** Opening Excerpted data block **
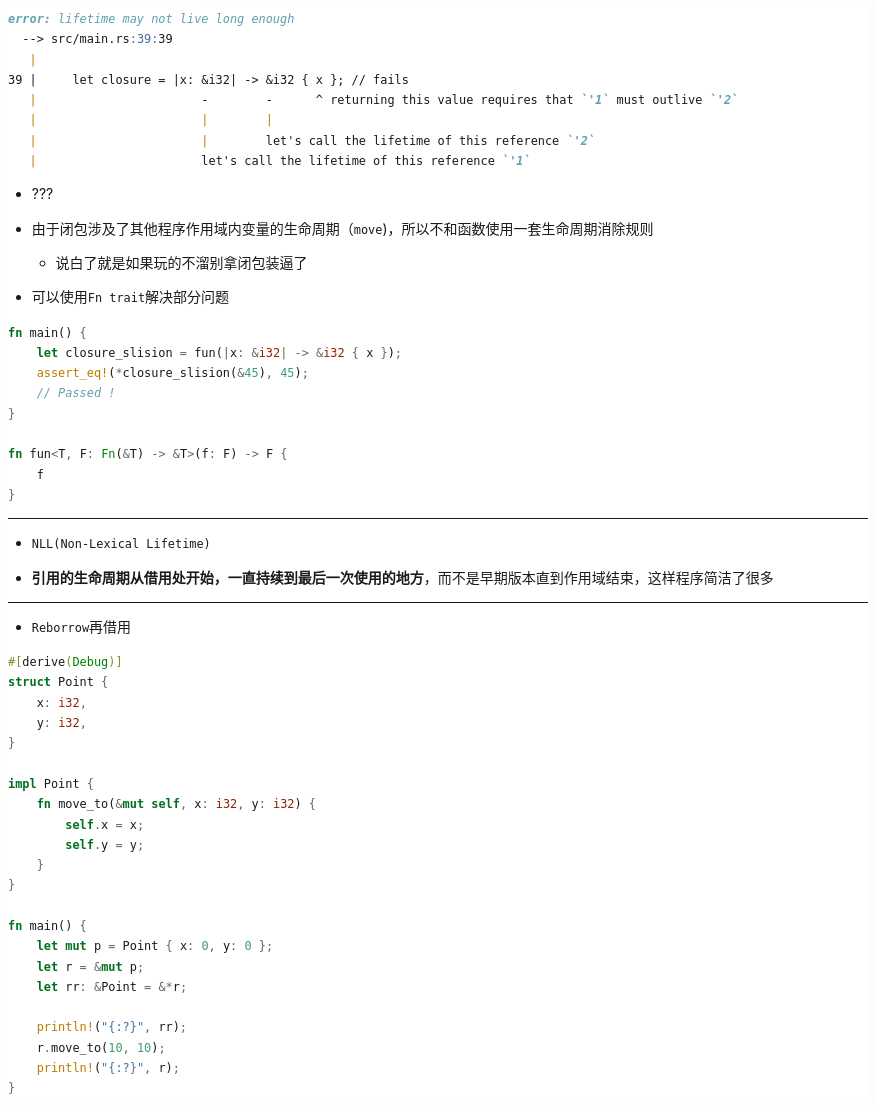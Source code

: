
 ```markdown
error: lifetime may not live long enough
  --> src/main.rs:39:39
   |
39 |     let closure = |x: &i32| -> &i32 { x }; // fails
   |                       -        -      ^ returning this value requires that `'1` must outlive `'2`
   |                       |        |
   |                       |        let's call the lifetime of this reference `'2`
   |                       let's call the lifetime of this reference `'1`

```

- ???

- 由于闭包涉及了其他程序作用域内变量的生命周期（`move`)，所以不和函数使用一套生命周期消除规则
  - 说白了就是如果玩的不溜别拿闭包装逼了

- 可以使用`Fn trait`解决部分问题

```rust
fn main() {
    let closure_slision = fun(|x: &i32| -> &i32 { x });
    assert_eq!(*closure_slision(&45), 45);
    // Passed !
}

fn fun<T, F: Fn(&T) -> &T>(f: F) -> F {
    f
}
```

---

- `NLL(Non-Lexical Lifetime)`

- **引用的生命周期从借用处开始，一直持续到最后一次使用的地方**，而不是早期版本直到作用域结束，这样程序简洁了很多

---

- `Reborrow`再借用

```rust
#[derive(Debug)]
struct Point {
    x: i32,
    y: i32,
}

impl Point {
    fn move_to(&mut self, x: i32, y: i32) {
        self.x = x;
        self.y = y;
    }
}

fn main() {
    let mut p = Point { x: 0, y: 0 };
    let r = &mut p;
    let rr: &Point = &*r;

    println!("{:?}", rr);
    r.move_to(10, 10);
    println!("{:?}", r);
}
```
** Closing Excerpted data block **
Write everything in the records out exactly, apart from the pictures.

Result of the task:
Source code

:
 ```markdown
error: lifetime may not live long enough
  --> src/main.rs:39:39
   |
39 |     let closure = |x: &i32| -> &i32 { x }; // fails
   |                       -        -      ^ returning this value requires that `'1` must outlive `'2`
   |                       |        |
   |                       |        let's call the lifetime of this reference `'2`
   |                       let's call the lifetime of this reference `'1`

```

- ???

- 由于闭包涉及了其他程序作用域内变量的生命周期（`move`)，所以不和函数使用一套生命周期消除规则
  - 说白了就是如果玩的不溜别拿闭包装逼了

- 可以使用`Fn trait`解决部分问题

```rust
fn main() {
    let closure_slision = fun(|x: &i32| -> &i32 { x });
    assert_eq!(*closure_slision(&45), 45);
    // Passed !
}

fn fun<T, F: Fn(&T) -> &T>(f: F) -> F {
    f
}
```

---

- `NLL(Non-Lexical Lifetime)`

- **引用的生命周期从借用处开始，一直持续到最后一次使用的地方**，而不是早期版本直到作用域结束，这样程序简洁了很多

---

- `Reborrow`再借用

```rust
#[derive(Debug)]
struct Point {
    x: i32,
    y: i32,
}

impl Point {
    fn move_to(&mut self, x: i32, y: i32) {
        self.x = x;
        self.y = y;
    }
}

fn main() {
    let mut p = Point { x: 0, y: 0 };
    let r = &mut p;
    let rr: &Point = &*r;

    println!("{:?}", rr);
    r.move_to(10, 10);
    println!("{:?}", r);
}
```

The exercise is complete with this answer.